* WHAT THE EXERCISE ASKS: If you see a picture in the data below, omit it and copy the rest exactly.

* INFORMATION SUPPLIED:
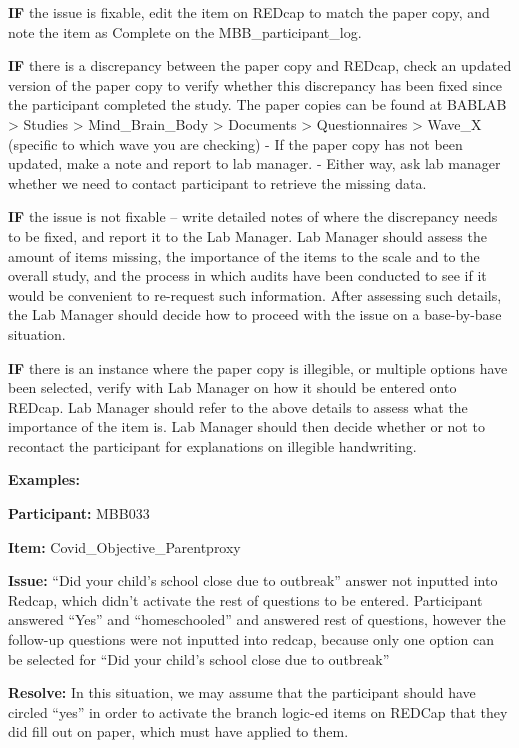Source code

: \documentclass[]{book}
\begin{document}
\textbf{IF} the issue is fixable, edit the item on REDcap to match the paper copy, and note the item as Complete on the MBB\_participant\_log.

\textbf{IF} there is a discrepancy between the paper copy and REDcap, check an updated version of the paper copy to verify whether this discrepancy has been fixed since the participant completed the study. The paper copies can be found at BABLAB \textgreater{} Studies \textgreater{} Mind\_Brain\_Body \textgreater{} Documents \textgreater{} Questionnaires \textgreater{} Wave\_X (specific to which wave you are checking)
- If the paper copy has not been updated, make a note and report to lab manager.
- Either way, ask lab manager whether we need to contact participant to retrieve the missing data.

\textbf{IF} the issue is not fixable -- write detailed notes of where the discrepancy needs to be fixed, and report it to the Lab Manager. Lab Manager should assess the amount of items missing, the importance of the items to the scale and to the overall study, and the process in which audits have been conducted to see if it would be convenient to re-request such information. After assessing such details, the Lab Manager should decide how to proceed with the issue on a base-by-base situation.

\textbf{IF} there is an instance where the paper copy is illegible, or multiple options have been selected, verify with Lab Manager on how it should be entered onto REDcap. Lab Manager should refer to the above details to assess what the importance of the item is. Lab Manager should then decide whether or not to recontact the participant for explanations on illegible handwriting.

\textbf{Examples:}

\textbf{Participant:} MBB033

\textbf{Item:} Covid\_Objective\_Parentproxy

\textbf{Issue:} ``Did your child's school close due to outbreak'' answer not inputted into Redcap, which didn't activate the rest of questions to be entered. Participant answered ``Yes'' and ``homeschooled'' and answered rest of questions, however the follow-up questions were not inputted into redcap, because only one option can be selected for ``Did your child's school close due to outbreak''

\textbf{Resolve:} In this situation, we may assume that the participant should have circled ``yes'' in order to activate the branch logic-ed items on REDCap that they did fill out on paper, which must have applied to them.
\end{document}
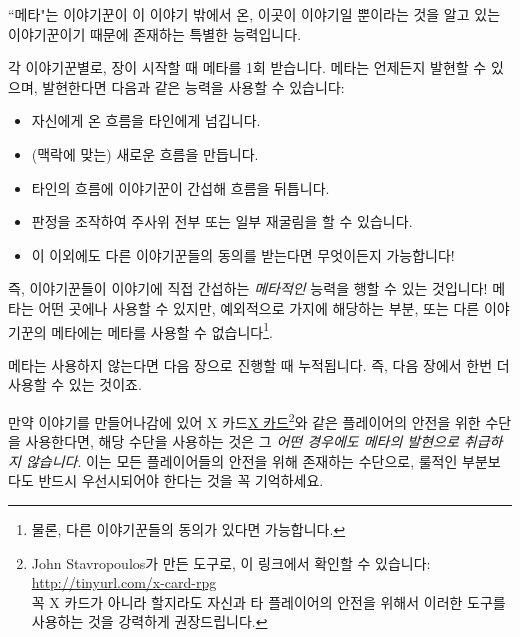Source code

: \documentclass{report}
\begin{document}
	``메타"는 이야기꾼이 이 이야기 밖에서 온, 이곳이 이야기일 뿐이라는 것을 알고 있는 이야기꾼이기 때문에 존재하는 특별한 능력입니다.
	
	각 이야기꾼별로, 장이 시작할 때 메타를 1회 받습니다. 메타는 언제든지 발현할 수 있으며, 발현한다면 다음과 같은 능력을 사용할 수 있습니다:
	\begin{itemize}
		\item 자신에게 온 흐름을 타인에게 넘깁니다.
		\item (맥락에 맞는) 새로운 흐름을 만듭니다.
		\item 타인의 흐름에 이야기꾼이 간섭해 흐름을 뒤틉니다.
		\item 판정을 조작하여 주사위 전부 또는 일부 재굴림을 할 수 있습니다.
		\item 이 이외에도 다른 이야기꾼들의 동의를 받는다면 무엇이든지 가능합니다!
	\end{itemize}
	즉, 이야기꾼들이 이야기에 직접 간섭하는 \emph{메타적인} 능력을 행할 수 있는 것입니다! 메타는 어떤 곳에나 사용할 수 있지만, 예외적으로 가지에 해당하는 부분, 또는 다른 이야기꾼의 메타에는 메타를 사용할 수 없습니다\footnote{물론, 다른 이야기꾼들의 동의가 있다면 가능합니다.}.
	
	메타는 사용하지 않는다면 다음 장으로 진행할 때 누적됩니다. 즉, 다음 장에서 한번 더 사용할 수 있는 것이죠.
	
	만약 이야기를 만들어나감에 있어 \ifprintout X 카드\else\href{http://tinyurl.com/x-card-rpg}{X 카드}\fi\footnote{John Stavropoulos가 만든 도구로, 이 링크에서 확인할 수 있습니다: \url{http://tinyurl.com/x-card-rpg} \\ 꼭 X 카드가 아니라 할지라도 자신과 타 플레이어의 안전을 위해서 이러한 도구를 사용하는 것을 강력하게 권장드립니다.}와 같은 플레이어의 안전을 위한 수단을 사용한다면, 해당 수단을 사용하는 것은 그 \emph{어떤 경우에도 메타의 발현으로 취급하지 않습니다}. 이는 모든 플레이어들의 안전을 위해 존재하는 수단으로, 룰적인 부분보다도 반드시 우선시되어야 한다는 것을 꼭 기억하세요.
\end{document}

* SOLUTION TO THE PROBLEM:
Source code

: \documentclass[]{book}
\begin{document}
\textbf{IF} the issue is fixable, edit the item on REDcap to match the paper copy, and note the item as Complete on the MBB\_participant\_log.

\textbf{IF} there is a discrepancy between the paper copy and REDcap, check an updated version of the paper copy to verify whether this discrepancy has been fixed since the participant completed the study. The paper copies can be found at BABLAB \textgreater{} Studies \textgreater{} Mind\_Brain\_Body \textgreater{} Documents \textgreater{} Questionnaires \textgreater{} Wave\_X (specific to which wave you are checking)
- If the paper copy has not been updated, make a note and report to lab manager.
- Either way, ask lab manager whether we need to contact participant to retrieve the missing data.

\textbf{IF} the issue is not fixable -- write detailed notes of where the discrepancy needs to be fixed, and report it to the Lab Manager. Lab Manager should assess the amount of items missing, the importance of the items to the scale and to the overall study, and the process in which audits have been conducted to see if it would be convenient to re-request such information. After assessing such details, the Lab Manager should decide how to proceed with the issue on a base-by-base situation.

\textbf{IF} there is an instance where the paper copy is illegible, or multiple options have been selected, verify with Lab Manager on how it should be entered onto REDcap. Lab Manager should refer to the above details to assess what the importance of the item is. Lab Manager should then decide whether or not to recontact the participant for explanations on illegible handwriting.

\textbf{Examples:}

\textbf{Participant:} MBB033

\textbf{Item:} Covid\_Objective\_Parentproxy

\textbf{Issue:} ``Did your child's school close due to outbreak'' answer not inputted into Redcap, which didn't activate the rest of questions to be entered. Participant answered ``Yes'' and ``homeschooled'' and answered rest of questions, however the follow-up questions were not inputted into redcap, because only one option can be selected for ``Did your child's school close due to outbreak''

\textbf{Resolve:} In this situation, we may assume that the participant should have circled ``yes'' in order to activate the branch logic-ed items on REDCap that they did fill out on paper, which must have applied to them.
\end{document}
Source code

: \documentclass{report}
\begin{document}
	``메타"는 이야기꾼이 이 이야기 밖에서 온, 이곳이 이야기일 뿐이라는 것을 알고 있는 이야기꾼이기 때문에 존재하는 특별한 능력입니다.
	
	각 이야기꾼별로, 장이 시작할 때 메타를 1회 받습니다. 메타는 언제든지 발현할 수 있으며, 발현한다면 다음과 같은 능력을 사용할 수 있습니다:
	\begin{itemize}
		\item 자신에게 온 흐름을 타인에게 넘깁니다.
		\item (맥락에 맞는) 새로운 흐름을 만듭니다.
		\item 타인의 흐름에 이야기꾼이 간섭해 흐름을 뒤틉니다.
		\item 판정을 조작하여 주사위 전부 또는 일부 재굴림을 할 수 있습니다.
		\item 이 이외에도 다른 이야기꾼들의 동의를 받는다면 무엇이든지 가능합니다!
	\end{itemize}
	즉, 이야기꾼들이 이야기에 직접 간섭하는 \emph{메타적인} 능력을 행할 수 있는 것입니다! 메타는 어떤 곳에나 사용할 수 있지만, 예외적으로 가지에 해당하는 부분, 또는 다른 이야기꾼의 메타에는 메타를 사용할 수 없습니다\footnote{물론, 다른 이야기꾼들의 동의가 있다면 가능합니다.}.
	
	메타는 사용하지 않는다면 다음 장으로 진행할 때 누적됩니다. 즉, 다음 장에서 한번 더 사용할 수 있는 것이죠.
	
	만약 이야기를 만들어나감에 있어 \ifprintout X 카드\else\href{http://tinyurl.com/x-card-rpg}{X 카드}\fi\footnote{John Stavropoulos가 만든 도구로, 이 링크에서 확인할 수 있습니다: \url{http://tinyurl.com/x-card-rpg} \\ 꼭 X 카드가 아니라 할지라도 자신과 타 플레이어의 안전을 위해서 이러한 도구를 사용하는 것을 강력하게 권장드립니다.}와 같은 플레이어의 안전을 위한 수단을 사용한다면, 해당 수단을 사용하는 것은 그 \emph{어떤 경우에도 메타의 발현으로 취급하지 않습니다}. 이는 모든 플레이어들의 안전을 위해 존재하는 수단으로, 룰적인 부분보다도 반드시 우선시되어야 한다는 것을 꼭 기억하세요.
\end{document}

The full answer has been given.